→ WHAT THE TASK ASKS:
Begin at the line containing "Création d'un site WEB avec Bootstrap ." and copy each line exactly through the end of the records, leaving out what comes before.

[Data items]
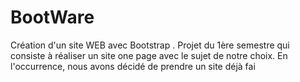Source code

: # BootWare

Création d'un site WEB avec Bootstrap .
Projet du 1ère semestre qui consiste à réaliser un site one page avec le sujet de notre choix.
En l'occurrence, nous avons décidé de prendre un site déjà fai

→ THE COMPLETED TASK:
Création d'un site WEB avec Bootstrap .
Projet du 1ère semestre qui consiste à réaliser un site one page avec le sujet de notre choix.
En l'occurrence, nous avons décidé de prendre un site déjà fai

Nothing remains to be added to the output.